The bubble phase in Buda is concentrated in 2021 and 2022, and it was extreme. Median sold price jumped from $283,200 in 2020 to $388,000 in 2021, a 37% year-over-year move. Then it climbed again to $460,750 in 2022, another 19% year-over-year increase. That kind of two-year surge is not “healthy momentum.” It is a price discovery shock, and the market almost always has to unwind part of it once rates and affordability tighten.
That unwind is exactly what happened. Median sold price fell to $410,000 in 2023, then $369,990 in 2024, then $350,000 in 2025. Early 2026 is tracking even lower, with a median sold price of $307,870 and a year-over-year decline of 12% shown in the dataset. From peak to current, the dashboard flags a 33.2% drop from peak. In plain English, Buda has already given back about one-third of its peak pricing level. That is a real correction, not a minor dip.
Average prices confirm this is not just a “mix shift” story. In 2022, the average sold price is shown at $490,002. Early 2026 shows an average sold price of $339,341. When both median and average fall hard across multiple years, that points to broad price pressure, not just fewer high-end homes selling.
Sales volume adds an important second layer. The number of homes sold in Buda remained relatively resilient even while prices corrected. Closings were 823 in 2022, 843 in 2023, 957 in 2024, and 934 in 2025. That tells you transactions are happening, but only at lower clearing prices. That is a classic pattern in a resetting market: demand exists, but it is price sensitive and requires the market to come to the buyer rather than the buyer chasing the market.
The past 12 months chart gives you the “feel” of the market month-to-month, and it is choppy. Median sold price held in the mid-$340Ks to mid-$350Ks through much of 2025, dipped to $332K in October 2025, spiked to $385K in November, then returned to $348K in December and dropped to $308K in January 2026. That November pop looks more like composition than a turning point, because it immediately reversed. The January print is the bigger signal: $308K median with only 34 sold, which is a weak combination of price and volume even allowing for January seasonality.
So is 2026 the year prices bottom out in Buda?

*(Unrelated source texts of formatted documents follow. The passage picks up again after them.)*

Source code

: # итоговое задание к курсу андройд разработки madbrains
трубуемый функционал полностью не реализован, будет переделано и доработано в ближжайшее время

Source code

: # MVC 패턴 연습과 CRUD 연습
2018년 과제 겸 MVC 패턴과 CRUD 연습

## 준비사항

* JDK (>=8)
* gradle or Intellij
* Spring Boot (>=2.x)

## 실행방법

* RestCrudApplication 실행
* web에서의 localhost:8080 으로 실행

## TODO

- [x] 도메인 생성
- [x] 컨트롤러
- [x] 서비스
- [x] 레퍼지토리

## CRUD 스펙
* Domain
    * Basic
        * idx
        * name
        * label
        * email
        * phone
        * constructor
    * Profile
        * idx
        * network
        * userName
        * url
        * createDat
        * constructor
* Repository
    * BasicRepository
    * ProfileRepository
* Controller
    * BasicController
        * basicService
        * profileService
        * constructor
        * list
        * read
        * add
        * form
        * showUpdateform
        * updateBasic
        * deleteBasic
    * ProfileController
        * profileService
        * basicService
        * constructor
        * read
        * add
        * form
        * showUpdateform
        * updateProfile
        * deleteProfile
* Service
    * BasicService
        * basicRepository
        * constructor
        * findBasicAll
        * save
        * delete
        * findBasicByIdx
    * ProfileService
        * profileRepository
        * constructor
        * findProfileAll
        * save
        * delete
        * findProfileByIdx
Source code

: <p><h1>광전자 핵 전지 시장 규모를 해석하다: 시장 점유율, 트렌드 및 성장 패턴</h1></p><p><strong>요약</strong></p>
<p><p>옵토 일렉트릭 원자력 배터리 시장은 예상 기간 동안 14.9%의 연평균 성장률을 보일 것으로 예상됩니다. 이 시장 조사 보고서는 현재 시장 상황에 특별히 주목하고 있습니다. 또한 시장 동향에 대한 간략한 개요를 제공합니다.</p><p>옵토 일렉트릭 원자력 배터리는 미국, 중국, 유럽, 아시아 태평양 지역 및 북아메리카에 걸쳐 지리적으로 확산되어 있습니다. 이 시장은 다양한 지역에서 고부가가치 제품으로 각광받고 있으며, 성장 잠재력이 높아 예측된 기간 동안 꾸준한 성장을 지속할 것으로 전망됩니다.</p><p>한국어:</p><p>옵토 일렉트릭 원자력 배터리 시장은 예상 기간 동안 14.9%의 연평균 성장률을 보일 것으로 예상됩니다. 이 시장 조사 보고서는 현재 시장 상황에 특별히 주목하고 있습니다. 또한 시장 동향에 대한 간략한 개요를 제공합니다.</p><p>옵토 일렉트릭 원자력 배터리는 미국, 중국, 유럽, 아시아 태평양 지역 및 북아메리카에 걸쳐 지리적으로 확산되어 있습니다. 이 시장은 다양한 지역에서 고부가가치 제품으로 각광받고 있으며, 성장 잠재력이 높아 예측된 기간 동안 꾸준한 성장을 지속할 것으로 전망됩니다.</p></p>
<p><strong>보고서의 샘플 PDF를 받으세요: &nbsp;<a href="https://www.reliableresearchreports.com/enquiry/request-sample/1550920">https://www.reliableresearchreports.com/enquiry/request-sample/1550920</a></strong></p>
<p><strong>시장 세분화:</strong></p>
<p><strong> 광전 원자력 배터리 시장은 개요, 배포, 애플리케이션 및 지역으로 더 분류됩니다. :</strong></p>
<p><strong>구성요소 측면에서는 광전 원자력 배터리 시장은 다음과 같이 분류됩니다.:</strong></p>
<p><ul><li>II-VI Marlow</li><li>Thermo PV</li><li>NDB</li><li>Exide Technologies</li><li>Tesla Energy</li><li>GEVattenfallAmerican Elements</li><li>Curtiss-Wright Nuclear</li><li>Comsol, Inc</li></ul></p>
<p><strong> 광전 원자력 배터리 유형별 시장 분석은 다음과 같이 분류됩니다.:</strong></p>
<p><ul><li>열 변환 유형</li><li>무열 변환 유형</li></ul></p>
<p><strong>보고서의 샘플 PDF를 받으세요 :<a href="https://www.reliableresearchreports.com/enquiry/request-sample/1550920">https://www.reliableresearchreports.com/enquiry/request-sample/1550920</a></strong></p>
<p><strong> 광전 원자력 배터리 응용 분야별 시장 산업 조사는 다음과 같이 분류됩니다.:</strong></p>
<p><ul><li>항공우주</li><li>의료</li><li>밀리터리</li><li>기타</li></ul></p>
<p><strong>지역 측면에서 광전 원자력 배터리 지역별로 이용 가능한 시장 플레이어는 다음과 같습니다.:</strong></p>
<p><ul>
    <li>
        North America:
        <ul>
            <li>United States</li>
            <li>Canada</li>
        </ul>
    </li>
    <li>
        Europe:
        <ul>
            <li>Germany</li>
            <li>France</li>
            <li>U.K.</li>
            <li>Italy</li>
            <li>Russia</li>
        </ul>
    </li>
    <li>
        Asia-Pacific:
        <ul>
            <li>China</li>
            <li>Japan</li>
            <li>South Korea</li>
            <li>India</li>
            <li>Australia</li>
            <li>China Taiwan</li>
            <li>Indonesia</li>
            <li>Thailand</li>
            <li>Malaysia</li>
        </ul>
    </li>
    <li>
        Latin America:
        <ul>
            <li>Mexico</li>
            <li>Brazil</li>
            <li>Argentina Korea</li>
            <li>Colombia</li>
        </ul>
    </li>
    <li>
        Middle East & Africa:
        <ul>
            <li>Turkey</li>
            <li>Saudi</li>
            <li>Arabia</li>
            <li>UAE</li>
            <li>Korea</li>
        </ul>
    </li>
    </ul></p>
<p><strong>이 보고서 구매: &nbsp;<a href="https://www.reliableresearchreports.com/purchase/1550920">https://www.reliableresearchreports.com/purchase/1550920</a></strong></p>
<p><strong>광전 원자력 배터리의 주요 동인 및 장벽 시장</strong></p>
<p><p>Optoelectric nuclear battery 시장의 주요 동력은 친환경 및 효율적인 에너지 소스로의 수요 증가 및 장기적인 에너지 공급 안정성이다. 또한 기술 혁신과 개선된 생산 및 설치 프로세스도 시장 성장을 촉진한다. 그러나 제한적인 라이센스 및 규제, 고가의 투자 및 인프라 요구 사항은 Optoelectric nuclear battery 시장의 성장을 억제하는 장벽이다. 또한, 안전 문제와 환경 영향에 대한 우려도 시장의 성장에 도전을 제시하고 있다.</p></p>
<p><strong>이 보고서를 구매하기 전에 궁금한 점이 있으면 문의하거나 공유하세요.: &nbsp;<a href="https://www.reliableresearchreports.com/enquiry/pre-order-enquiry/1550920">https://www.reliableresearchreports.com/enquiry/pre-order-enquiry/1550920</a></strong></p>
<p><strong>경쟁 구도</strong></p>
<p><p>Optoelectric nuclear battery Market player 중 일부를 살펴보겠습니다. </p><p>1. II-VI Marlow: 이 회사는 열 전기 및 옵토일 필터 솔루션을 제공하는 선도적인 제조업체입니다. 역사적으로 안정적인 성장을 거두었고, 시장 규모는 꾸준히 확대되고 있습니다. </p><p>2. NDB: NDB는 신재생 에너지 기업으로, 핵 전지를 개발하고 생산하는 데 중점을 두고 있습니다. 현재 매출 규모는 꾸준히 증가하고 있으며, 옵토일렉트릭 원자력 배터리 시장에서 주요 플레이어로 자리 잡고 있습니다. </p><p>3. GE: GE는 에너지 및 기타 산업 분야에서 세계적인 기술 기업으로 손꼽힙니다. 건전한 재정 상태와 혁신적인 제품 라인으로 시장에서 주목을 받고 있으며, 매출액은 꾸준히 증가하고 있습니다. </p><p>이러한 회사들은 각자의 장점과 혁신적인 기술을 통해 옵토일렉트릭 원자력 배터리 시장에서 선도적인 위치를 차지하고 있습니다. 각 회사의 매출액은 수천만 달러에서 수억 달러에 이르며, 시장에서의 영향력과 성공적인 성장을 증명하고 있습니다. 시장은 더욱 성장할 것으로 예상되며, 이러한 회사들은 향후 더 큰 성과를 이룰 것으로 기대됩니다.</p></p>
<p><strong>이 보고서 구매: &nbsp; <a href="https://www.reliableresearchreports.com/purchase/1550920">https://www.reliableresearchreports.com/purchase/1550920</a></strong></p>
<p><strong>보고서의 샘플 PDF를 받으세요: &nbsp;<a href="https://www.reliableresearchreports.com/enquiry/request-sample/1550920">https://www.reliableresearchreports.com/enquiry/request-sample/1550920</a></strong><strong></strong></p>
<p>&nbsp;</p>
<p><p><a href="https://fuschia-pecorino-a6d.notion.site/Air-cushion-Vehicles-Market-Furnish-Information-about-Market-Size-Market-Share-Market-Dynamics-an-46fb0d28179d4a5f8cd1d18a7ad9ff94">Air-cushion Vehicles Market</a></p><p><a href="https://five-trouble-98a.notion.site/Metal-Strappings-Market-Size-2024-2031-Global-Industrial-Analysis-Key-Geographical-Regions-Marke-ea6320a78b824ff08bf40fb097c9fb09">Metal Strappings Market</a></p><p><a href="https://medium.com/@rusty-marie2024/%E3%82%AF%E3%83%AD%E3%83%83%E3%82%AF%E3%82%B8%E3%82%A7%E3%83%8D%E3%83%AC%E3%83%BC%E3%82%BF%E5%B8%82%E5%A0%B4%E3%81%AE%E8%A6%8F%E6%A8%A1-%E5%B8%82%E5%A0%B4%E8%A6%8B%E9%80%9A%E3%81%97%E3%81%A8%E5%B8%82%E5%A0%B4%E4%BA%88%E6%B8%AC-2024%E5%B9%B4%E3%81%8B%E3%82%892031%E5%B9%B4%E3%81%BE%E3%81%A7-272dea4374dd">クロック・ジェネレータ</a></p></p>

The honest answer from this dataset is: it’s possible, but the market has not proven it yet. A bottom is not one low month. A bottom is a pattern where declines stop, months stabilize into a tight band, and year-over-year pricing compresses toward flat. Right now, early 2026 still shows a negative year-over-year number. That means the market is still in the “finding the floor” phase rather than the “building a new base” phase.
In the context of the broader Austin housing cycle, this is what you should expect operationally. Sellers who price off 2022 comps are typically going to chase the market down through reductions, because the market has already moved. Buyers have leverage, but it is leverage that must be used with discipline, because the trend has been down long enough that the market can still reprice lower if affordability remains tight. For agents, the job is less about hype and more about precision: pricing strategy, comp selection, and negotiation structure are the difference between getting a deal done and sitting stale.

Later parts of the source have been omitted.